Я ставлю печальный букет терракотовых остролистных хризантем над «Вечным покоем», вытесненным на вазоне золочеными буквами, а потом докладываю мысленно о благотворных переменах в своей жизни. О том, что угомонилась, собираюсь стать замужней дамой и, наверно, завести бэби. Еще объясняю про Клавдию и ее нежданный подарок. А также о том, что они — ушедшие, уже, конечно поняли сами, собравшись вместе и разрешив миром никчемные земные распри. Хотелось бы в это верить, как и еще во многое, заведомо невероятное, типа бессмертия души или торжества справедливости…
…Все уже было готово к отъезду: в огромной коробке ждало своего часа феерическое подвенечное платье от Нино Риччи, два объемных новеньких чемодана забиты шикарными, старательно подобранными шмотками и подарками жениху.
— Встречаю тебя шестого! Шестого сентября — не перепутай, детка… Это воскресенье. Я устрою тебе царский прием. — Чересчур громко кричал в телефон Ал, словно напуганный разделявшим нас расстоянием. — Лос-Анджелес — большая деревня и уже полсотни друзей мечтают увидеть мою Дикарку. Умоляю, будь осторожней, не успокоюсь, пока не заполучу тебя прямо в руки…Значит, шестого.
Четвертого сентября на Восточном вокзале австрийской столицы я ждала поезд «Москва-Рим», к которому, как сообщили в справочной, цеплялся венский вагон. Я ни о чем не думала, просто стояла у бетонного столба, поддерживающего перекрытия над перроном и слушала объявления о прибытии поездов. Московский запаздывал.
Когда к перрону начал медленно подкатывать электропоезд, волоча короткий состав, у меня задрожали колени.

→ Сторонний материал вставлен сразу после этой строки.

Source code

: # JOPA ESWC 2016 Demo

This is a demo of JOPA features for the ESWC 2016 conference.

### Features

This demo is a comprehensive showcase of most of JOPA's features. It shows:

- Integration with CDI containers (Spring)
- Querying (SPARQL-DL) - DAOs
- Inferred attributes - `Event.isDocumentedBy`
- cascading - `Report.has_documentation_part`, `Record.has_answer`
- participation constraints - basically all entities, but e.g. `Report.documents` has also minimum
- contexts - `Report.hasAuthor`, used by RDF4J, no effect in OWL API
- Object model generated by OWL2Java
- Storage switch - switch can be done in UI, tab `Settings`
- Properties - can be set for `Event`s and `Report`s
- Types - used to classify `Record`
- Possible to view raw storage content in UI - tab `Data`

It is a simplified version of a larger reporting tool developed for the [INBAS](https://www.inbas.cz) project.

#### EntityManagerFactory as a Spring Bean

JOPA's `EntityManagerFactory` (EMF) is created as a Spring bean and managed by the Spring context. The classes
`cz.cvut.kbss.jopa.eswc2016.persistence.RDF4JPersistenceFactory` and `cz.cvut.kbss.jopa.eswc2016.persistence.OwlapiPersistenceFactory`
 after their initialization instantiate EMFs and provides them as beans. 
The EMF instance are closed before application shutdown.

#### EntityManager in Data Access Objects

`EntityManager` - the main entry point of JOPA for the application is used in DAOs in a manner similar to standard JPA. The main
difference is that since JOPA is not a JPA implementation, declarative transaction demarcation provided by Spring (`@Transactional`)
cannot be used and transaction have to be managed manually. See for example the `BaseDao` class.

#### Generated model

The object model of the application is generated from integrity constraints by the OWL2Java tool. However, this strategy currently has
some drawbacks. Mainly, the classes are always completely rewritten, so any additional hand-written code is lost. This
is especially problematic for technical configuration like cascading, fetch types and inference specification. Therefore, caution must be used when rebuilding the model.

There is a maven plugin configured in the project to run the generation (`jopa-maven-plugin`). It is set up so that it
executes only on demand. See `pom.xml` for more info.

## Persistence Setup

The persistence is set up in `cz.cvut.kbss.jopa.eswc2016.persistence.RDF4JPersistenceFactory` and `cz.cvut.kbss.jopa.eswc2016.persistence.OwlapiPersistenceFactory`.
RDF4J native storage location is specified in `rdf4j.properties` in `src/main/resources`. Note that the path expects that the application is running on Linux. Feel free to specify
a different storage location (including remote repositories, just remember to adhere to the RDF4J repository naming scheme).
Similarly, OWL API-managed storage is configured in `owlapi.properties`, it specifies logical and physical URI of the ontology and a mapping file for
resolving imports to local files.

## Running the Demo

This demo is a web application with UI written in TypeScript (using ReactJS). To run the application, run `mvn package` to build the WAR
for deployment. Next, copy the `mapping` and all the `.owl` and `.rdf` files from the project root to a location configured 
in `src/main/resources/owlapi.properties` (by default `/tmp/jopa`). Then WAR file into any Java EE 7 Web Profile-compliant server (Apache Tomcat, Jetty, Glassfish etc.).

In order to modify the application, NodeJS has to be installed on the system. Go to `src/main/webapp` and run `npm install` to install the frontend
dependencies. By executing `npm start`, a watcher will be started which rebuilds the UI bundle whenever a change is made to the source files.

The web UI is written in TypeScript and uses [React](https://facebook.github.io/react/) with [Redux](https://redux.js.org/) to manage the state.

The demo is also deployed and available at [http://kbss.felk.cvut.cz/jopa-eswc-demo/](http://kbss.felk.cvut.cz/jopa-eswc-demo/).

В одну секунду я ощутила тупое смятение русской Карениной, осознавшей вдруг, вот перед такими рельсами с надвигающейся металлической громадой, что понять уже ничего не придется, как не придется отыскать виновных и принять правильное решение. Надо просто действовать так, как предопределил себе заранее. Поэтому я не сбежала, а лишь прижалась спиной к прохладному бетону, уставившись на выходящих из поезда пассажиров. Выходили транзитные — покурить и оглядеться. Людей, приехавших в Вену, почти не было. Восточного вида парни протащили тележки с грандиозным багажом, дама, пылко встреченная другой, очень похожей на нее дамой, вынесла в большой клетке лохматого кота.

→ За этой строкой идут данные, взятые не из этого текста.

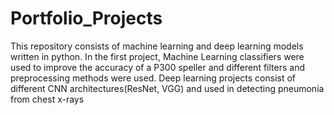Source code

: # Portfolio_Projects
This repository consists of machine learning and deep learning models written in python. 
In the first project, Machine Learning classifiers were used to improve the accuracy of a P300 speller and different filters and preprocessing methods were used.
Deep learning projects consist of different CNN architectures(ResNet, VGG) and used in detecting pneumonia from chest x-rays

Тут я увидела господина Артемьева, шагающего прямо ко мне с сумкой на плече и клетчатым чемоданчиком в руке. Не отрывая загадочного, как у Моны Лизы взгляда от моего лица, он прошел мимо.
— Майкл!
Спина Майкла дрогнула, он обернулся с рассеянностью лунатика, окликнутого на балконных перилах в глухую полночь, и застыл, не произнеся ни звука.
— Привет. Я в Вене случайно, решила заодно помочь родственнику. Без немецкого тебе в канцеляриях придется туго… — Бодро выпалила я заготовленный текст, ничего не соображая, только чувствуя, как бешено колотится сердце.
— Дикси, ты?! — Он уронил чемодан, осторожно поставил на него сумку и попятился.
— Неужели так изменилась? У меня появилась сыпь или выпали волосы? — я закрыла рот ладонью, подавляя приступ истерического смеха.
— Ты… ты удивила меня, — он все еще не решался приблизиться.
— Чем? Для европейца это нормально. Все равно, что съездить из Москвы к вам на дачу. Только немного комфортабельней. — тараторила я, заговаривая себе зубы.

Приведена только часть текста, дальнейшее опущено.